BT should face prosecution for its "illegal" trials of a
controversial ad-serving technology, a leading computer security
researcher has said.
Dr Richard Clayton at the University of Cambridge made his comments after reviewing a leaked BT internal report.
The document reveals details of a 2006 BT trial with the Phorm system, which matches adverts to users' web habits
"It's against the law of the land, we must now expect to see a prosecution," he told BBC News.
But BT plans to push ahead with a further trial of the technology later this summer, the BBC has learnt.
"We have not announced a date yet; we are still planning - it will be quite soon," a spokesperson told BBC News.
Revelations about earlier trials have prompted some customers to
organise protests in London to coincide with BT's AGM on 16 July.
The company did not inform customers that they were part of the
original tests in 2006 and 2007, although 30,000 subscribers were
Nearly 19m web pages were intercepted during the 2006 tests, according
to the leaked report, posted to the whistle-blowing website wikileaks.
BT described it as "a small scale technical test".
During the trials adverts were stripped out of web pages served up to
BT customers and replaced with more targeted ads, if available.
If none were available, adverts for one of three charities were inserted.
The report also reveals that BT believes that a large scale deployment of Phorm would be "operationally challenging".
It projected that it would require as many as 300 servers to roll out
for all BT customers and added that BT was "unable to find hosting
accommodation that will enable a deployment of this model".
However, the BBC now understands that the technology behind Phorm has
been updated and large scale trials are much more feasible.
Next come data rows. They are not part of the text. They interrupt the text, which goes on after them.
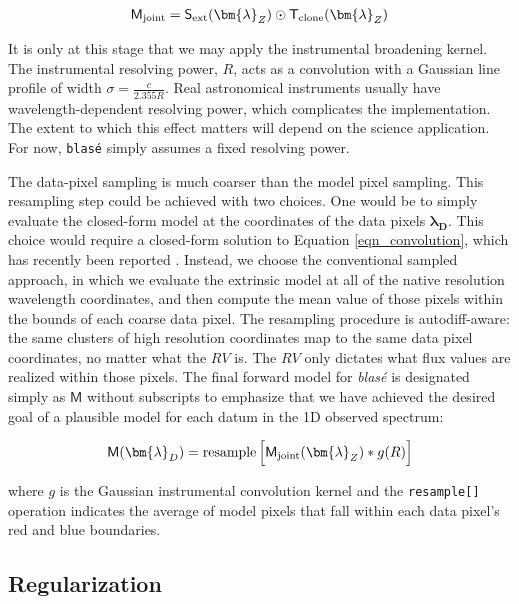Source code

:\documentclass[modern]{aastex631}
\DeclareMathOperator{\resample}{resample}
\begin{document}
\begin{eqnarray}
    \mathsf{M}_{\rm joint} = \mathsf{S}_{\rm ext}(\bm{\lambda}_Z) \odot \mathsf{T}_{\rm clone}(\bm{\lambda}_Z)
\end{eqnarray}

It is only at this stage that we may apply the instrumental broadening kernel.  The instrumental resolving power, $R$, acts as a convolution with a Gaussian line profile of width $\sigma=\frac{c}{2.355 R}$.  Real astronomical instruments usually have wavelength-dependent resolving power, which complicates the implementation.  The extent to which this effect matters will depend on the science application.  For now, \texttt{blas\'e} simply assumes a fixed resolving power.

The data-pixel sampling is much coarser than the model pixel sampling.  This resampling step could be achieved with two choices.  One would be to simply evaluate the closed-form model at the coordinates of the data pixels $\bm{\lambda_D}$.  This choice would require a closed-form solution to Equation \ref{eqn_convolution}, which has recently been reported \citep{2021arXiv211006271L}.  Instead, we choose the conventional sampled approach, in which we evaluate the extrinsic model at all of the native resolution wavelength coordinates, and then compute the mean value of those pixels within the bounds of each coarse data pixel.  The resampling procedure is autodiff-aware: the same clusters of high resolution coordinates map to the same data pixel coordinates, no matter what the $RV$ is.  The $RV$ only dictates what flux values are realized within those pixels.  The final forward model for \emph{blas\'e} is designated simply as $\mathsf{M}$ without subscripts to emphasize that we have achieved the desired goal of a plausible model for each datum in the 1D observed spectrum:

\begin{eqnarray}
    \mathsf{M}(\bm{\lambda}_D) = \resample{\Big[\mathsf{M}_{\rm joint}(\bm{\lambda}_Z) * g(R) \Big]} \label{eqn_final_model}
\end{eqnarray}

where $g$ is the Gaussian instrumental convolution kernel and the \texttt{resample[]} operation indicates the average of model pixels that fall within each data pixel's red and blue boundaries.

\subsection{Regularization}
\end{document}
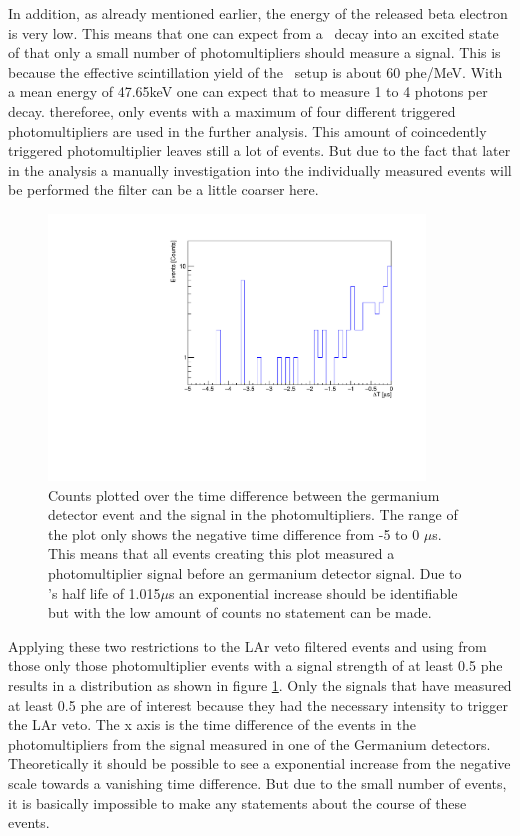 In addition, as already mentioned earlier, the energy of the released beta electron is very low.
This means that one can expect from a \Kr\ decay into an excited state of  that only a small number of photomultipliers should measure a signal.
This is because the effective scintillation yield of the \gerda\ setup is about 60 phe/MeV.
With a mean energy of 47.65keV one can expect that to measure 1 to 4 photons per decay.
thereforee, only events with a maximum of four different triggered photomultipliers are used in the further analysis.
This amount of coincedently triggered photomultiplier leaves still a lot of events.
But due to the fact that later in the analysis a manually investigation into the individually measured events will be performed the filter can be a little coarser here.
\\

\begin{figure}[t!]
	\centering
	\ifmakefigures%
	\includegraphics[width=100mm]{./Bilder/TriggerTimeOnly4.pdf}
	\fi%
	\caption{
	    Counts plotted over the time difference between the germanium detector event and the signal in the photomultipliers.
	    The range of the plot only shows the negative time difference from -5 to 0 $\mu$s.
	    This means that all events creating this plot measured a photomultiplier signal before an germanium detector signal.
	    Due to 's half life of 1.015$\mu$s an exponential increase should be identifiable but with the low amount of counts no statement can be made. 
	}
    	\label{fig:Trigger4}
\end{figure}

Applying these two restrictions to the LAr veto filtered events and using from those only those photomultiplier events with a signal strength of at least 0.5 phe results in a distribution as shown in figure \ref{fig:Trigger4}.
Only the signals that have measured at least 0.5 phe are of interest because they had the necessary intensity to trigger the LAr veto. 
The x axis is the time difference of the events in the photomultipliers from the signal measured in one of the Germanium detectors.
Theoretically it should be possible to see a exponential increase from the negative scale towards a vanishing time difference.
But due to the small number of events, it is basically impossible to make any statements about the course of these events.
\\

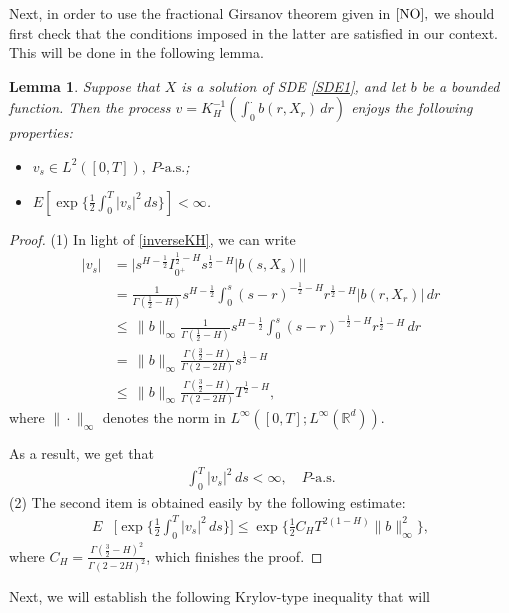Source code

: \documentclass[numbers,compress,v1.0.1]{vmsta}
\def\R{{ \mathbb{R}}}
\newtheorem{lemma}[theorem]{Lemma}
\theoremstyle{definition}
\newcommand{\rrvert}{\vert}
\newcommand{\llvert}{\vert}
\begin{document}
Next, in order to use the fractional Girsanov theorem given in $\mbox
{\cite[Thm.~2]{NO},}$ we should first check that the conditions imposed
in the latter are
satisfied in our context. This will be done in the following lemma.
%
\begin{lemma}\label{gir}
Suppose that $X$ is a solution of SDE \eqref{SDE1}, and let $b$ be a
bounded function. Then the process
$v= K_H^{-1} ( \int_0^{\cdot} b(r, X_r) \,dr )$ enjoys the
following properties:
%
\begin{itemize}
%
\item[$(1)$] $v_s \in L^2([0,T]), \ P\text{-a.s.}$;
%
\item[$(2)$] $E [ \exp \{\frac{1}{2} \int_0^T |v_s|^2 \,ds \}  ] < \infty$.
\end{itemize}
%
\end{lemma}
%
\begin{proof}
(1) In light of \eqref{inverseKH}, we can write
%
\begin{align*}
|v_s| &= \bigl|s^{H-\frac{1}{2}} I_{0^+}^{\frac{1}{2}-H} s^{\frac{1}{2}-H} \bigl|b(s,X_s)\bigr| \bigr|\\
&= \frac{1}{\varGamma (\frac{1}{2}-H )} s^{H- \frac{1}{2}} \int_0^s(s-r)^{-\frac{1}{2}-H} r^{\frac{1}{2}-H} \bigl|b(r,X_r)\bigr|\,dr\\
&\leq \, \|b\|_\infty\frac{1}{\varGamma (\frac{1}{2}-H )} s^{H- \frac{1}{2}} \int_0^s (s-r)^{-\frac{1}{2}-H} r^{\frac{1}{2}-H}\,dr\\
&= \, \|b\|_\infty\frac{\varGamma (\frac{3}{2}-H )}{\varGamma(2-2H  )}s^{\frac{1}{2}-H}\\
&\leq\, \|b\|_\infty\frac{\varGamma (\frac{3}{2}-H )}{\varGamma(2-2H  )}T^{\frac{1}{2}-H},
\end{align*}
%
where $\|\cdot\|_{\infty}$ denotes the norm in $L^{\infty}([0,T];
L^\infty(\R^d))$.

As a result, we get that
%
\begin{align*}
\int_{0}^{T} |v_{s}|^2 \,ds
<\infty, \quad P\text{-a.s.}
\end{align*}
%
(2) The second item is obtained easily by the following estimate:
%
\begin{align*}
E& \Biggl[ \exp \Biggl\{\frac{1}{2} \int_0^T
\llvert v_s\rrvert ^2 \,ds \Biggr\} \Biggr] \leq\exp \biggl
\{ \frac{1}{2} C_H T^{2(1-H)} \|b\|_\infty
^2 \biggr\},
\end{align*}
%
where $C_H=\frac{\varGamma (\frac{3}{2}-H )^2}{\varGamma (2-2H
 )^2}$,
which finishes the proof.
\end{proof}
%
Next, we will establish the following Krylov-type inequality that will
\end{document}
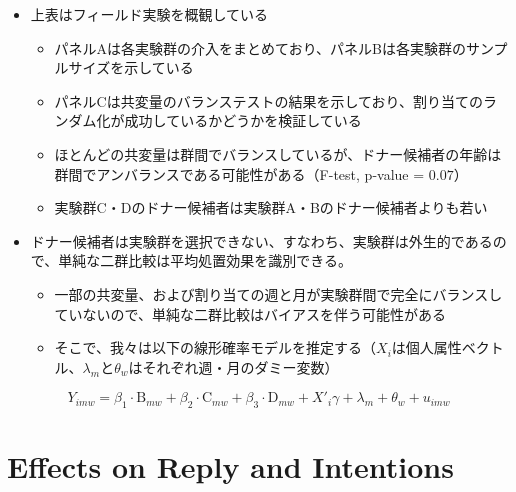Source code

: \documentclass[
  a4paperpaper,
]{article}
\providecommand{\tightlist}{%
  \setlength{\itemsep}{0pt}\setlength{\parskip}{0pt}}\usepackage{longtable,booktabs,array}
\begin{document}
\begin{itemize}
\tightlist
\item
  上表はフィールド実験を概観している

  \begin{itemize}
  \tightlist
  \item
    パネルAは各実験群の介入をまとめており、パネルBは各実験群のサンプルサイズを示している
  \item
    パネルCは共変量のバランステストの結果を示しており、割り当てのランダム化が成功しているかどうかを検証している
  \item
    ほとんどの共変量は群間でバランスしているが、ドナー候補者の年齢は群間でアンバランスである可能性がある（F-test,
    p-value = \(0.07\)）
  \item
    実験群C・Dのドナー候補者は実験群A・Bのドナー候補者よりも若い
  \end{itemize}
\item
  ドナー候補者は実験群を選択できない、すなわち、実験群は外生的であるので、単純な二群比較は平均処置効果を識別できる。

  \begin{itemize}
  \tightlist
  \item
    一部の共変量、および割り当ての週と月が実験群間で完全にバランスしていないので、単純な二群比較はバイアスを伴う可能性がある
  \item
    そこで、我々は以下の線形確率モデルを推定する（\(X_i\)は個人属性ベクトル、\(\lambda_m\)と\(\theta_w\)はそれぞれ週・月のダミー変数）
  \end{itemize}
\end{itemize}

\begin{equation}
  Y_{imw} =
  \beta_1 \cdot \text{B}_{mw} + \beta_2 \cdot \text{C}_{mw}
  + \beta_3 \cdot \text{D}_{mw}
  + X'_i \gamma + \lambda_m + \theta_w + u_{imw}
\end{equation}

\hypertarget{effects-on-reply-and-intentions}{%
\section{Effects on Reply and
Intentions}\label{effects-on-reply-and-intentions}}
\end{document}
Dr Clayton said the leaked report "clearly shows that back in 2006 BT
illegally intercepted their customers' web traffic, and illegally
processed their personal data."
He continued: "The BT author seems delighted that only 15-20 people
noticed this was happening and looks forward to a new system that will
be completely invisible.
"This isn't how we expect ISPs to treat their customers' private
communications and since, not surprisingly, it's against the law of the
land, we must now expect to see a prosecution."
He said that the BT report also noted that "communications regarding
advertisement systems and information collection could lead to negative
perception if not carefully handled".
"They seem to have failed in this aspect as well," he said.
BT said it did not want to comment on Dr Clayton's remarks.